A recent survey revealed that 90 per cent of consumers are at least somewhat concerned about their privacy. What’s more, the number one thing that would make them feel more comfortable about providing their personal information is knowing that the data would be used only by the company that they are sharing it with. Fines and fees aside, the most significant cost of non-compliance is losing customer trust and relationships.

Compliance management

Although the cost of maintaining privacy compliance is not nearly as high as non-compliance, according to the most recent compliance report from Ponemon Institute, it still costs businesses a pretty penny.


Source: Ponemon Institute

In fact, a recent Data Protection Compliance Report by IT Governance shows that monetary penalties were more severely enforced for online breaches and cyber-attacks, costing companies an average of £52,308 per incident.

In addition, results from Thomson Reuters Cost of Compliance 2015 survey found that two-thirds of respondents expect skilled compliance staff to cost more, which is in line with the two-thirds who expect their available budget to increase.


So, how can businesses today mitigate the fiscal costs of privacy compliance, as well as minimise the resources needed to monitor and manage evolving regulations?

Automating compliance with CIAM

Best-of-breed, cloud-based customer identity and access management (CIAM) solutions can offload much of the cost, resources and risk from businesses when it comes to maintaining privacy compliance.

For example, a multi-billion pound media company recently adopted a CIAM platform to help manage customer authentication, identities and data for its portfolio of more than 60 websites across 10 countries. With data centres stationed across the globe, this platform has saved the brand significant development time and resources that would otherwise be spent managing regional privacy regulations.

For brands looking to implement social login, a means of authentication that grew by more than 35 per cent from 2012 to 2015, CIAM manages the privacy policies of global third-identity providers like Facebook, LinkedIn, PayPal and Sina – all through a single application-programming interface (API).

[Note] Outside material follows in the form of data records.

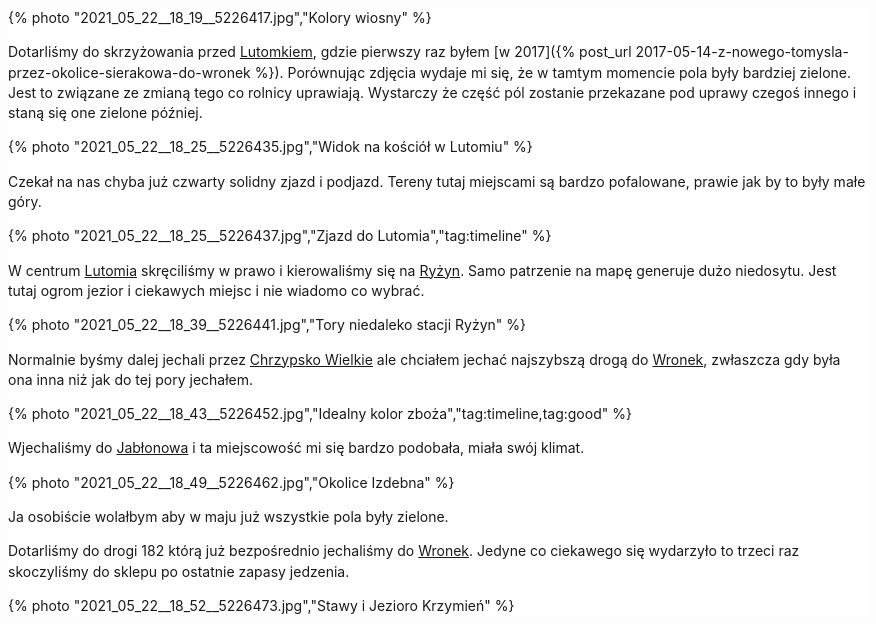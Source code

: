 {% photo "2021_05_22__18_19__5226417.jpg","Kolory wiosny" %}

Dotarliśmy do skrzyżowania przed [Lutomkiem][wiki-lutomek], gdzie
pierwszy raz byłem
[w 2017]({% post_url 2017-05-14-z-nowego-tomysla-przez-okolice-sierakowa-do-wronek %}).
Porównując zdjęcia wydaje mi się, że w tamtym momencie pola były bardziej zielone.
Jest to związane ze zmianą tego co rolnicy uprawiają. Wystarczy że część pól
zostanie przekazane pod uprawy czegoś innego i staną się one zielone później.

{% photo "2021_05_22__18_25__5226435.jpg","Widok na kościół w Lutomiu" %}

Czekał na nas chyba już czwarty solidny zjazd i podjazd. Tereny tutaj miejscami są
bardzo pofalowane, prawie jak by to były małe góry.

{% photo "2021_05_22__18_25__5226437.jpg","Zjazd do Lutomia","tag:timeline" %}

W centrum [Lutomia][wiki-lutom] skręciliśmy w prawo i kierowaliśmy się na
[Ryżyn][wiki-ryzyn]. Samo patrzenie na mapę generuje dużo
niedosytu. Jest tutaj ogrom jezior i ciekawych miejsc i nie wiadomo
co wybrać.

{% photo "2021_05_22__18_39__5226441.jpg","Tory niedaleko stacji Ryżyn" %}

Normalnie byśmy dalej jechali przez [Chrzypsko Wielkie][wiki-chrzypsko-wielkie]
ale chciałem jechać najszybszą drogą do [Wronek][wiki-wronki],
zwłaszcza gdy była ona inna niż jak do tej pory jechałem.

{% photo "2021_05_22__18_43__5226452.jpg","Idealny kolor zboża","tag:timeline,tag:good" %}

Wjechaliśmy do [Jabłonowa][wiki-jablonowo] i ta miejscowość mi się
bardzo podobała, miała swój klimat.

{% photo "2021_05_22__18_49__5226462.jpg","Okolice Izdebna" %}

Ja osobiście wolałbym aby w maju już wszystkie pola były zielone.

Dotarliśmy do drogi 182 którą już bezpośrednio jechaliśmy do
[Wronek][wiki-wronki]. Jedyne co ciekawego się wydarzyło to trzeci
raz skoczyliśmy do sklepu po ostatnie zapasy jedzenia.

{% photo "2021_05_22__18_52__5226473.jpg","Stawy i Jezioro Krzymień" %}


[turkol]: http://www.turkol.pl/
[wiki-rezerwat-kamionki]: https://pl.wikipedia.org/wiki/Rezerwat_przyrody_Dolina_Kamionki
[wiki-opolskie]: https://pl.wikipedia.org/wiki/Wojew%C3%B3dztwo_opolskie
[wiki-poznan]: https://pl.wikipedia.org/wiki/Pozna%C5%84
[wiki-trzciel]: https://pl.wikipedia.org/wiki/Trzciel
[wiki-pszczew]: https://pl.wikipedia.org/wiki/Pszczew
[wiki-miedzychod]: https://pl.wikipedia.org/wiki/Mi%C4%99dzych%C3%B3d
[wiki-plk]: https://pl.wikipedia.org/wiki/PKP_Polskie_Linie_Kolejowe
[wiki-swiechocin]: https://pl.wikipedia.org/wiki/%C5%9Awiechocin_(wie%C5%9B_w_wojew%C3%B3dztwie_lubuskim)
[wiki-lowyn]: https://pl.wikipedia.org/wiki/%C5%81owy%C5%84
[wiki-glazewo]: https://pl.wikipedia.org/wiki/G%C5%82a%C5%BCewo_(wojew%C3%B3dztwo_wielkopolskie)
[wiki-mnichy]: https://pl.wikipedia.org/wiki/Mnichy
[wiki-gralewo]: https://pl.wikipedia.org/wiki/Gralewo
[wiki-prusim]: https://pl.wikipedia.org/wiki/Prusim_(wojew%C3%B3dztwo_wielkopolskie)
[wiki-lutomek]: https://pl.wikipedia.org/wiki/Lutomek
[wiki-kurnatowice]: https://pl.wikipedia.org/wiki/Kurnatowice
[wiki-wronki]: https://pl.wikipedia.org/wiki/Wronki
[wiki-lutom]: https://pl.wikipedia.org/wiki/Lutom_(wojew%C3%B3dztwo_wielkopolskie)
[wiki-ryzyn]: https://pl.wikipedia.org/wiki/Ry%C5%BCyn
[wiki-chrzypsko-wielkie]: https://pl.wikipedia.org/wiki/Chrzypsko_Wielkie
[wiki-jablonowo]: https://pl.wikipedia.org/wiki/Jab%C5%82onowo_(powiat_mi%C4%99dzychodzki)
[wiki-linia-373]: https://pl.wikipedia.org/wiki/Linia_kolejowa_nr_373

Harvard Business Review claims to have saved approximately four weeks of development time each year after offloading social login functionality and compliance to its CIAM solution.

Finally, when it comes to traditional authentication, CIAM also gives businesses the flexibility to structure registration forms and flows in keeping with regulations.

All of this can be done at a fraction of the cost needed to retrofit legacy technology and identity and access management (IAM) solutions to keep pace with modern privacy needs. Support and maintenance costs for legacy technology, of which privacy compliance composes a sizeable portion, are approximately 25 per cent of licensing costs. In contrast, privacy maintenance is included at no extra cost by purpose-built CIAM providers.

There’s no doubt about it: privacy can be pricey, whether your business is keeping up with compliance or facing the consequences of violation. Solutions exist to help businesses operate in the best possible way and not rack up sizeable costs because of non-compliance.